You know you’re in trouble when the first words in your argument are yes, but. Last Labor Day after a long day of flights and layovers and connections and delays I arrived late one evening at a barbecue and after a few minutes to meet and greet and drop my bags found myself standing around a fire with a tasty cup of Octoberfest talking about the 2008 presidential election with two friends. As soon as Hillary’s name came up they both started with a look and pose that indicated deep, almost unsettling dissatisfaction.
I
wasn’t excited about Hillary, but I was surprised to see such a reaction from two
people who had voted for John Kerry, so I began with what I assumed was an
obvious point: yes, but at least she’d be better than any of the Republicans…

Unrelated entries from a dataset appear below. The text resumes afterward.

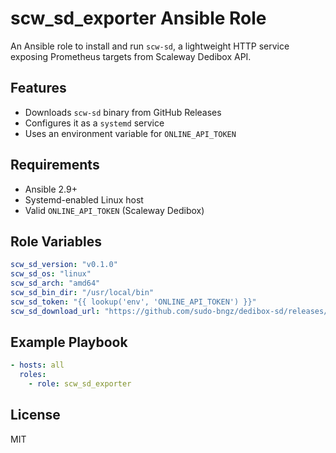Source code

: # scw_sd_exporter Ansible Role

An Ansible role to install and run `scw-sd`, a lightweight HTTP service exposing Prometheus targets from Scaleway Dedibox API.

## Features

- Downloads `scw-sd` binary from GitHub Releases
- Configures it as a `systemd` service
- Uses an environment variable for `ONLINE_API_TOKEN`

## Requirements

- Ansible 2.9+
- Systemd-enabled Linux host
- Valid `ONLINE_API_TOKEN` (Scaleway Dedibox)

## Role Variables

```yaml
scw_sd_version: "v0.1.0"
scw_sd_os: "linux"
scw_sd_arch: "amd64"
scw_sd_bin_dir: "/usr/local/bin"
scw_sd_token: "{{ lookup('env', 'ONLINE_API_TOKEN') }}"
scw_sd_download_url: "https://github.com/sudo-bngz/dedibox-sd/releases/download/{{ scw_sd_version }}/scw-sd-{{ scw_sd_os }}-{{ scw_sd_arch }}"
```

## Example Playbook

```yaml
- hosts: all
  roles:
    - role: scw_sd_exporter
```

## License

MIT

…both said that they would vote for John McCain over
Hillary. I mentioned a litany of issues on which
McCain is well to the right of Hillary, and most sensible people, but they
wouldn’t budge. Other than vague and
easily dismantled assertions about Hillary’s “Big Government” healthcare plan
and a suspicion that she might take their guns away, they had nothing of real
weight, but the conclusion was firm: Hillary
was a non-starter and the Democrats may as well throw in the towel if they go
with Hillary.
Hatred
of George W. Bush is often portrayed by mainstream and right-wing pundits as a nervous condition, a neuroses, despite the
overwhelming stench of illegitimacy and the staggering amount of suffering he
has unleashed, for decades to come if not longer, which make his vast personal
inadequacies seem quaint by comparison.
Yet
in my experience, most water cooler Hillary-haters, those who don’t
understandably resent Hillary for her stances on the Iraq War, need or seek
little hard evidence to make their case.
They don’t trust her and never will.
After all, she went on TV in a Jackie Kennedy pink suit and defended her
husband’s lying about a blowjob. And
she’s cold. And she said “I suppose I
could have stayed home and baked cookies and had teas. But what I decided to do was pursue my
profession, which I entered before my husband was in public life,” a slight to
breeders everywhere. And she’s the
reason we didn’t get universal healthcare, right?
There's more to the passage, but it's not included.